The sound hung in the air. Julian stood frozen in the empty coffee shop, surrounded by his scattered equipment, the half-drunk lattes, the lights still warm from the shoot. Reyes was watching him, the actress was watching him, even the regulars by the window had turned to stare.

Julian didn’t see any of them.

He saw green eyes. A cleft chin. A boy who had his face, his blood, his name.

A family he’d never known existed.

He checked his watch. Eleven-oh-seven. He had a meeting at noon with a potential investor, the kind of meeting that could save his company or sink it. He had a commercial to finish, a career to salvage, a life that he’d painstakingly rebuilt from the ashes of the Sterling empire.

None of it mattered.Visit Loerva.

He looked toward the back office door, already calculating his next move. His father had taken everything from him—his name, his freedom, his future. But Victor Sterling didn’t know about this. Couldn’t know about this.

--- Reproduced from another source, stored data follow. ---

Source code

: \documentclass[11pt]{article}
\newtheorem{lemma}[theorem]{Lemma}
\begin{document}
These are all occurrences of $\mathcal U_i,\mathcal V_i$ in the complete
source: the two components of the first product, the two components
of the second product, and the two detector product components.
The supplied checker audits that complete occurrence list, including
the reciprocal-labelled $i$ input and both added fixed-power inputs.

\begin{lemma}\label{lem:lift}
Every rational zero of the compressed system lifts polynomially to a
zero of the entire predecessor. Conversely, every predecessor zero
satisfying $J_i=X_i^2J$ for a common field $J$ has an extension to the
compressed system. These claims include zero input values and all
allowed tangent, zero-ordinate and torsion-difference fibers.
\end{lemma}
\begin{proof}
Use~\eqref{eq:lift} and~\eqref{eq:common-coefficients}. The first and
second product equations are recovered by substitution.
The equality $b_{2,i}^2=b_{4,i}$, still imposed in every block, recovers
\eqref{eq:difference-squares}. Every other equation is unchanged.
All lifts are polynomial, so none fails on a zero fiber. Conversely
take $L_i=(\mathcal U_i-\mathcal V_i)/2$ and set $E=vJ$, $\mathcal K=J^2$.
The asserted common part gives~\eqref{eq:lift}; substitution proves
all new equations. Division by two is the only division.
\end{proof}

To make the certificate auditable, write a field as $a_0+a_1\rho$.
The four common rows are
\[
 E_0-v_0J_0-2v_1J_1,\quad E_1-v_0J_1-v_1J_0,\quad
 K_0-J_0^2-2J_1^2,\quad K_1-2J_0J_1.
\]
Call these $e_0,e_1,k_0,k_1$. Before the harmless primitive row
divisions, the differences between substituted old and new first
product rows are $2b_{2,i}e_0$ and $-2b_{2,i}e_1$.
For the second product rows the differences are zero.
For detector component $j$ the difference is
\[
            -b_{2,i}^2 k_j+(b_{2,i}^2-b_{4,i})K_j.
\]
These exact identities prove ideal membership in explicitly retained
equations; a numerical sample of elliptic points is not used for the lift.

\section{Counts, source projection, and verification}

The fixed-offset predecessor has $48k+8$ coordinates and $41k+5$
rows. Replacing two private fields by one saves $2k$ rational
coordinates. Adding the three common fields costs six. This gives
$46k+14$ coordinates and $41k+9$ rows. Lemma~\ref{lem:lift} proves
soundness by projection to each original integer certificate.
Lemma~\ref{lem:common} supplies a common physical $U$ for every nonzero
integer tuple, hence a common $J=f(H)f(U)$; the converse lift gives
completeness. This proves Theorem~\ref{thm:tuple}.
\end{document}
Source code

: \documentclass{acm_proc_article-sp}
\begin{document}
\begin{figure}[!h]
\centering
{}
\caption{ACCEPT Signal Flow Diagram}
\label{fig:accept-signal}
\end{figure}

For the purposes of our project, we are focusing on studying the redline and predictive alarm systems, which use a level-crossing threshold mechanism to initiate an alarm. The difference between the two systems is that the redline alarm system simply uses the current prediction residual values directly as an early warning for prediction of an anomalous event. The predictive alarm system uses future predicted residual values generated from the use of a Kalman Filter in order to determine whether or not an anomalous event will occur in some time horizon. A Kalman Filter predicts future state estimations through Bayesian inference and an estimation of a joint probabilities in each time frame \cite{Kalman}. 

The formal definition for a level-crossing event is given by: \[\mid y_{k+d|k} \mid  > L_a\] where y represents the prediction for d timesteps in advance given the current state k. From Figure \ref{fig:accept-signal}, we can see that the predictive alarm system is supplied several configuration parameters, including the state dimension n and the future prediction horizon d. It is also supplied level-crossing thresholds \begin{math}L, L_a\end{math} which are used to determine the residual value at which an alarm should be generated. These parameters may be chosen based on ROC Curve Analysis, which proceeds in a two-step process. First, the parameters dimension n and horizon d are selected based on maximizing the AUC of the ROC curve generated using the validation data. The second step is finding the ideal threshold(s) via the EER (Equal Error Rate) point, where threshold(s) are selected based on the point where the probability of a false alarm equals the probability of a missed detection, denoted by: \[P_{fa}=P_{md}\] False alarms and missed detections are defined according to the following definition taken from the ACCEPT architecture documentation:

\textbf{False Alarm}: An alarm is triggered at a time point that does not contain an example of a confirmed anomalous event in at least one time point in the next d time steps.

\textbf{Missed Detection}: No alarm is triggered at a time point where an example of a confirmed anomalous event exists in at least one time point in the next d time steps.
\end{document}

Julian intended to keep it that way.

He grabbed his jacket, left the equipment for Reyes to pack, and walked out into the Los Angeles sun. Across the street, he saw them—Freya, shrinking into the shadows of the alley beside the shop, Milo’s hand still clutched in hers. She was watching him. Waiting to see if he would follow.

He didn’t.

Not today.

But he memorized the curve of that alley, the color of the awning above it, the way the light fell across her face. He memorized it like a frame he would need to recreate, a scene he would need to revisit.

He had a new project now.

And he would not let this one be taken from him.

“I don’t know who you think you are, Julian, but that boy is none of your business. Forget you ever saw us—for your own good.” She clutched Milo’s hand, her knuckles white, as the door chimed shut behind them.